At the time when I myself was a student of philosophy I speak of a period some thirty-five to forty years ago the philosopher was beginning to suffer from a feeling of inferiority to the exact scientist. It was felt that the mathematician was the man best qualified to philosophize. Those students of philosophy who had not come to philosophy from mathematics did their best (at least, in the university in which my studies were conducted) to try to become imitation mathematicians at least to the extent of acquainting themselves with the paraphernalia of symbolic logic. (I remember one enthusiastic contemporary who devised a Symbolic Ethics, for which he had to invent several symbols not found in the Principia Mathematica.) Beyond this, some familiarity with contemporary physics and with contemporary biology was also prized: a philosophical argument supported by illustrations from one of these sciences was more respectable than one which lacked them even if the supporting evidence was sometimes irrelevant. Now I am quite aware that to the philosopher no field of knowledge should come amiss. The ideal philosopher would be at ease with every science, with every branch of art, with every language, and with the whole of human history. Such encyclopaedic knowledge might preserve him from excessive awe of those disciplines in which he was untrained, and excessive bias towards those in which he was well exercised. But in an age in which every branch of study becomes more subdivided and specialized, the ideal of omniscience is more and more remote from realization. Yet only omniscience is enough, once the philosopher begins to rely upon science. No one today, I imagine, would follow the example of Bosanquet, who in his Logic leant so heavily upon illustrations drawn from Linnaean Botany. But while the philosophers exploitation of science is now likely to meet with severe criticism, we are perhaps too ready to accept the conclusions of the scientist when he philosophizes.

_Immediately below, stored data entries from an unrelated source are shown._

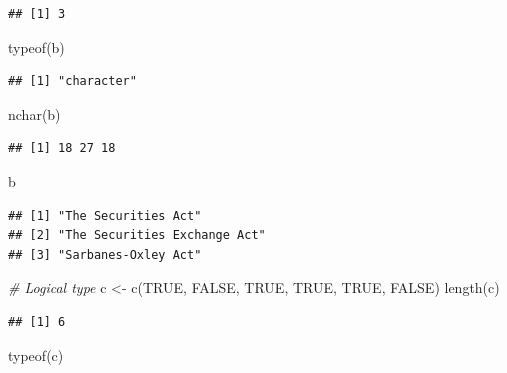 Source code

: \documentclass[
]{book}
\newenvironment{Shaded}{\begin{snugshade}}{\end{snugshade}}
\newcommand{\CommentTok}[1]{\textcolor[rgb]{0.56,0.35,0.01}{\textit{#1}}}
\newcommand{\ConstantTok}[1]{\textcolor[rgb]{0.00,0.00,0.00}{#1}}
\newcommand{\FunctionTok}[1]{\textcolor[rgb]{0.00,0.00,0.00}{#1}}
\newcommand{\NormalTok}[1]{#1}
\newcommand{\OtherTok}[1]{\textcolor[rgb]{0.56,0.35,0.01}{#1}}
\begin{document}
\begin{verbatim}
## [1] 3
\end{verbatim}

\begin{Shaded}
\begin{Highlighting}[]
\FunctionTok{typeof}\NormalTok{(b)}
\end{Highlighting}
\end{Shaded}

\begin{verbatim}
## [1] "character"
\end{verbatim}

\begin{Shaded}
\begin{Highlighting}[]
\FunctionTok{nchar}\NormalTok{(b)}
\end{Highlighting}
\end{Shaded}

\begin{verbatim}
## [1] 18 27 18
\end{verbatim}

\begin{Shaded}
\begin{Highlighting}[]
\NormalTok{b}
\end{Highlighting}
\end{Shaded}

\begin{verbatim}
## [1] "The Securities Act"         
## [2] "The Securities Exchange Act"
## [3] "Sarbanes-Oxley Act"
\end{verbatim}

\begin{Shaded}
\begin{Highlighting}[]
\CommentTok{\# Logical type }
\NormalTok{c }\OtherTok{\textless{}{-}} \FunctionTok{c}\NormalTok{(}\ConstantTok{TRUE}\NormalTok{, }\ConstantTok{FALSE}\NormalTok{, }\ConstantTok{TRUE}\NormalTok{, }\ConstantTok{TRUE}\NormalTok{, }\ConstantTok{TRUE}\NormalTok{, }\ConstantTok{FALSE}\NormalTok{)}
\FunctionTok{length}\NormalTok{(c)}
\end{Highlighting}
\end{Shaded}

\begin{verbatim}
## [1] 6
\end{verbatim}

\begin{Shaded}
\begin{Highlighting}[]
\FunctionTok{typeof}\NormalTok{(c)}
\end{Highlighting}
\end{Shaded}
\end{document}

One effect of this striving of philosophy towards the condition of the exact sciences was that it produced the illusion of a progress of philosophy, of a kind to which philosophy should not pretend. It turned out philosophical pedagogues ignorant, not merely of history in the general sense, but of the history of philosophy itself. If our attitude towards philosophy is influenced by an admiration for the exact sciences, then the philosophy of the past is something that has been superseded. It is punctuated by individual philosophers, some of whom had moments of understanding, but whose work as a whole comes to be regarded as quaint and primitive. For the philosophy of the present, from this point of view, is altogether better than that of the past, when science was in its infancy; and the philosophy of the future will proceed from the discoveries of our own age. It is true that the history of philosophy is now admitted as a branch of study in itself, and that there are specialists in this subject: but I suspect that in the opinion of a philosopher of the modern school, the historian of philosophy is rather an historian than a philosopher.